Ciò che più irrita, in certi (troppi, ormai) film
italiani è la pretenziosità accompagnata da dosi massicce di pretestuosità.
Opere mediocri, nemmeno buone per un passaggio
televisivo, nascono da idee ambiziose quanto insignificanti, si ammantano di
sceneggiature macchinose e confuse, sviluppano una trama incerta fra il
didascalico e l’apocalittico, sprecano talentuosità attoriali, snodano dialoghi
frammentati, sono infarcite di autocompiacimento, sfoggiano una fotografia
inutilmente fastosa, scritturano compositori da Oscar per le colonne sonore. E
trovano stampa compiacente e kermesse ruffiane.
La storia narrata da Roberto Andò in questo film è
sconfortante, gonfia di niente.
Il direttore del Fondo
Monetario Internazionale e i ministri
dell’economia di otto importanti paesi s’incontrano in un lussuoso albergo
tedesco affacciato sul Mar Baltico per prendere una decisione determinante per
l’economia globale, un provvedimento che – questo si intuisce vagamente – consoliderà
la loro potenza con effetti devastanti per tutti gli “altri”.
Al summit sono stati convocati, non si sa per quali
ragioni, anche tre non addetti ai lavori: un austero frate, una deliziosa scrittrice
di libri per l’infanzia e una rockstar, fuori posto quanto basta. Nessuno dei
tre ha a che fare con la politica o con l’economia globale: ma forse – vallo a
capire – la loro presenza serve a dare una facciata etica al raduno dei
mascalzoni, oppure è semplicemente un comodo espediente narrativo pensato per
sovraccaricare di metafore (fede, innocenza e creatività) la storia,
trasformandola in apologo, o per introdurre un elemento di disturbo in una
situazione altrimenti piatta e deprimente oltre misura.
Il direttore del FMI che presiede il
vertice, si suicida dopo un colloquio/confessione
col monaco (che – nomen omen – si chiama Roberto Salus ed ha la faccia
inespressiva di Toni Servillo). La tragica fine del mega-dirigente scatena
le più disparate reazioni: i potenti vacillano di fronte al sospetto che il
frate abbia ricevuto indebite confidenze sui loro inconfessabili segreti, qualche
ministro entra in crisi e appare confuso e smarrito, il consesso perde la
coesione iniziale; a nulla serve l’intervento di una teutonica regina del male
che - videoconnessa - impartisce disposizioni e invita all’intransigente
obbedienza i pavidi plenipotenziari. Lo strano monaco (che ha il vizio del fumo,
anomalo in un asceta, ed è un birdlistening
munito di registratore digitale) sbaraglia la compagine dei ministri
confondendoli – chissà perché – con un’astrusa formula matematica (incompresa e
incomprensibilmente potente nello smontare le loro macchinazioni).
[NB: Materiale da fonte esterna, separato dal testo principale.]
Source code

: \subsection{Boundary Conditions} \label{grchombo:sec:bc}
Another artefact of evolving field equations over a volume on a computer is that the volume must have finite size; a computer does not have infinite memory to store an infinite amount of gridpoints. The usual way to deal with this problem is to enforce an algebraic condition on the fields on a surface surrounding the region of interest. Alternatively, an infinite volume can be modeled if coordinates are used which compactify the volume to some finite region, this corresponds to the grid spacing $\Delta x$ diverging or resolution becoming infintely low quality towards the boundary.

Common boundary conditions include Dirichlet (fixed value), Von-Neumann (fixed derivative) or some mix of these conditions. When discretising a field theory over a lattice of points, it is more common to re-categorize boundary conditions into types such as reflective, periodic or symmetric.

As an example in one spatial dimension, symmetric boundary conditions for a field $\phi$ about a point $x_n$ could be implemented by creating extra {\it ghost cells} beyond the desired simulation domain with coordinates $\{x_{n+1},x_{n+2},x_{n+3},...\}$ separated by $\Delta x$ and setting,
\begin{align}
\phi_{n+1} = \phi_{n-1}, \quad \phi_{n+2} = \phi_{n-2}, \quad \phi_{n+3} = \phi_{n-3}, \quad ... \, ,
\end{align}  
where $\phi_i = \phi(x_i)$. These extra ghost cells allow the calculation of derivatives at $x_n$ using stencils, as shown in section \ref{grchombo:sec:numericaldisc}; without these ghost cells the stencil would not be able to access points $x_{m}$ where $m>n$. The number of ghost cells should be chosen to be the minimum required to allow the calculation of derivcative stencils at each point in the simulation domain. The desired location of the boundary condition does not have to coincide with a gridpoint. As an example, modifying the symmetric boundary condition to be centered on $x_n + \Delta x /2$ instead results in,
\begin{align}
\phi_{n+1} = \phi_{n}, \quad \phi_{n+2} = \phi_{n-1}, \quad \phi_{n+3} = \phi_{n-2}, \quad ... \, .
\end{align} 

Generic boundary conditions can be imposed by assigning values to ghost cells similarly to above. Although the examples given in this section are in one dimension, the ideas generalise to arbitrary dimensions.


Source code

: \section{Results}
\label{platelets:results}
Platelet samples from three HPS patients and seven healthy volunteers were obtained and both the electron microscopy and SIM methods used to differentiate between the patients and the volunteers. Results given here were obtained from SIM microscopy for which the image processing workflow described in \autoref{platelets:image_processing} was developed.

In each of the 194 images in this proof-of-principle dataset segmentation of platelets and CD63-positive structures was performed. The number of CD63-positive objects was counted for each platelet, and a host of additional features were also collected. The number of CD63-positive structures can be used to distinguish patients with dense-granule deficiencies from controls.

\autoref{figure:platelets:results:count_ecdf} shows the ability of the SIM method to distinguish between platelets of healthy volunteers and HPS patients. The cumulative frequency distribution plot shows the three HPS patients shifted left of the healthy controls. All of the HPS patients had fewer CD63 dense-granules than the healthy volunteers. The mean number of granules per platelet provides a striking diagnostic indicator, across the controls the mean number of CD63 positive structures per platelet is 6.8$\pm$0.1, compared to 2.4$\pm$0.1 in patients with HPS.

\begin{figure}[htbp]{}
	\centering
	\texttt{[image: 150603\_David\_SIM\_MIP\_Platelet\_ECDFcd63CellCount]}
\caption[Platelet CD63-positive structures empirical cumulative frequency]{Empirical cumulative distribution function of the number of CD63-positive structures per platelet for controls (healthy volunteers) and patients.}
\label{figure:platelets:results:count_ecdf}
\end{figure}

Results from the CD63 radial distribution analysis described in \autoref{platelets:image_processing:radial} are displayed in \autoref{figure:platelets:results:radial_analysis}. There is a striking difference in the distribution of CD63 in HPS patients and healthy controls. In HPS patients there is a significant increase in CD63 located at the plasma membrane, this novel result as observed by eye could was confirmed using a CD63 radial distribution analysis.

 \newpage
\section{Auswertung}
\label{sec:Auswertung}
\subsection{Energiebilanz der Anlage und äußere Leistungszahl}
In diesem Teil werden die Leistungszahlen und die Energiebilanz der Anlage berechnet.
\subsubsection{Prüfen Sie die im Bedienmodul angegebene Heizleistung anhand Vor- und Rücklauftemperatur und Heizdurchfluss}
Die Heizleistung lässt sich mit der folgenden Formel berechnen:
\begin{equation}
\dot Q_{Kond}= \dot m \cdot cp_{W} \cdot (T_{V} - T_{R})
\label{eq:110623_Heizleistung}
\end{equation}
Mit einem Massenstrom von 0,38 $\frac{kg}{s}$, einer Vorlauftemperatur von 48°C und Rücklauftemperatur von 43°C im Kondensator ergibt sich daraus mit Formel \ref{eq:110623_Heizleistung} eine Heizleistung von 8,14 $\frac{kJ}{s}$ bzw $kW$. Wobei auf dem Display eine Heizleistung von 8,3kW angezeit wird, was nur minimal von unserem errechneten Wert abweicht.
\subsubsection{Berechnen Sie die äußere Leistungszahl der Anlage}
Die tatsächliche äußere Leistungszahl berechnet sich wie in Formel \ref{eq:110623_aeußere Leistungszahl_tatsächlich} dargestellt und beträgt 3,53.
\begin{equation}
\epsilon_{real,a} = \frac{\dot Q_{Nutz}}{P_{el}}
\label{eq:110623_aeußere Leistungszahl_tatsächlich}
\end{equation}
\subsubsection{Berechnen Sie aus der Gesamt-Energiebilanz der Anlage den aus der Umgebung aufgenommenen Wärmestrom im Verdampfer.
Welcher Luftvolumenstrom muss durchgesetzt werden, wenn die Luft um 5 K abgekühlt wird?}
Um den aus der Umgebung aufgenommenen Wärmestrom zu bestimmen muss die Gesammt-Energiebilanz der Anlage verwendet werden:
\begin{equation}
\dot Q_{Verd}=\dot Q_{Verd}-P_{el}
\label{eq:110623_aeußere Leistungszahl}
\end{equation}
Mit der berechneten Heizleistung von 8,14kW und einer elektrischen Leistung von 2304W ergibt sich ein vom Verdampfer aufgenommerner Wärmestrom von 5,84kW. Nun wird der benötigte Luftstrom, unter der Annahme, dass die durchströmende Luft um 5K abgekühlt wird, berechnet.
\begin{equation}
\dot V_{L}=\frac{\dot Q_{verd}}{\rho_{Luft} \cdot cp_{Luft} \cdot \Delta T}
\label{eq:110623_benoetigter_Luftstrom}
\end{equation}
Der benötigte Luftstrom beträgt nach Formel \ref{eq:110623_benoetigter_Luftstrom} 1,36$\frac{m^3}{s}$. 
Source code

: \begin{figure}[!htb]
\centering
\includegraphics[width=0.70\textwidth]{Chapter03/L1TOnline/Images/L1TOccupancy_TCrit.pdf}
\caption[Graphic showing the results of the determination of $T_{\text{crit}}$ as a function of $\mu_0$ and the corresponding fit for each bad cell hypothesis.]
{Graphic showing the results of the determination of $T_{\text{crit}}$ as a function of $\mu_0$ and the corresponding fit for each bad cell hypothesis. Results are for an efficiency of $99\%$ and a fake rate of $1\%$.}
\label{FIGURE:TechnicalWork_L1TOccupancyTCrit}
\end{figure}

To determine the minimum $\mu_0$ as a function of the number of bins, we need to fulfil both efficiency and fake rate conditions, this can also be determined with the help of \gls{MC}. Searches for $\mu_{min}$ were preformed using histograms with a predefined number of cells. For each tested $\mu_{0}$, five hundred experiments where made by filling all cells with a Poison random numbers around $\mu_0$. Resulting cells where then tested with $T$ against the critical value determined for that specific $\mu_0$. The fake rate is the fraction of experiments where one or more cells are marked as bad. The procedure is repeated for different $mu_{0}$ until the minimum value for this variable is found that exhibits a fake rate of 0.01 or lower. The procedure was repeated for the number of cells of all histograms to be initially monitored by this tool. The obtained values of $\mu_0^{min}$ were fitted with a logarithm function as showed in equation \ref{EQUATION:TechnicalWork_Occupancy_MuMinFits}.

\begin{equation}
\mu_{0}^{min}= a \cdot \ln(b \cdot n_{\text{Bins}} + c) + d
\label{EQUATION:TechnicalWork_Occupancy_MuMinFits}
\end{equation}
Il film si conclude con un’inutile coup
de théâtre: padre Salus pronuncia un severo discorso sentenzioso (una lavata di
capo) ai plutocrati riuniti per il funerale e poi svolazza via sotto forma di
upupa, per ricomparire su una spiaggia seguito da un feroce mastino da lui
ammansito e allontanarsi infine sotto il sole, dimenticandosi dietro le spalle
tutti i problemi insoluti del mondo. E lasciando
noi spettatori allibiti di fronte ai troppi misteri irrisolti di questo film,
provocatoriamente zeppo di messaggi indecifrabili.
Sorge il sospetto che il regista ci
abbia voluto prendere in giro nel costellare il percorso di indizi inutili, di
messaggi cifrati, di segnali fuorvianti, di depistaggi; e che abbia concepito
il film nello stesso modo e con lo stesso scopo con cui ha architettato la
formula matematica che sconcerta proprio per la sua inutilità.
Se così fosse, ma non è così, Andò
meriterebbe l’Oscar per la spudorata e geniale provocatorietà.
Leggo che il regista ha collaborato con Sciascia. Ed infatti
questo film ricorda vagamente il Todo
Modo di Petri ( tratto, appunto, da un’opera di Sciascia), sia per il
taglio da pamphlet che per molti elementi che lo connotano, quali il convegno
dei potenti, la cupa claustrofobia delle ambientazioni, il delitto, la
conflittualità, la spiritualità aleggiante, i temi dell’espiazione. Ma qui
siamo lontani dalla radicalità intensa del modello e dalla trasparenza dei
riferimenti storici contenuta in Todo
modo (che, infatti, fu censurato); e ben lontana della feroce potenza
istrionica di Volontè appare l’imbarazzante catatonia di Servillo.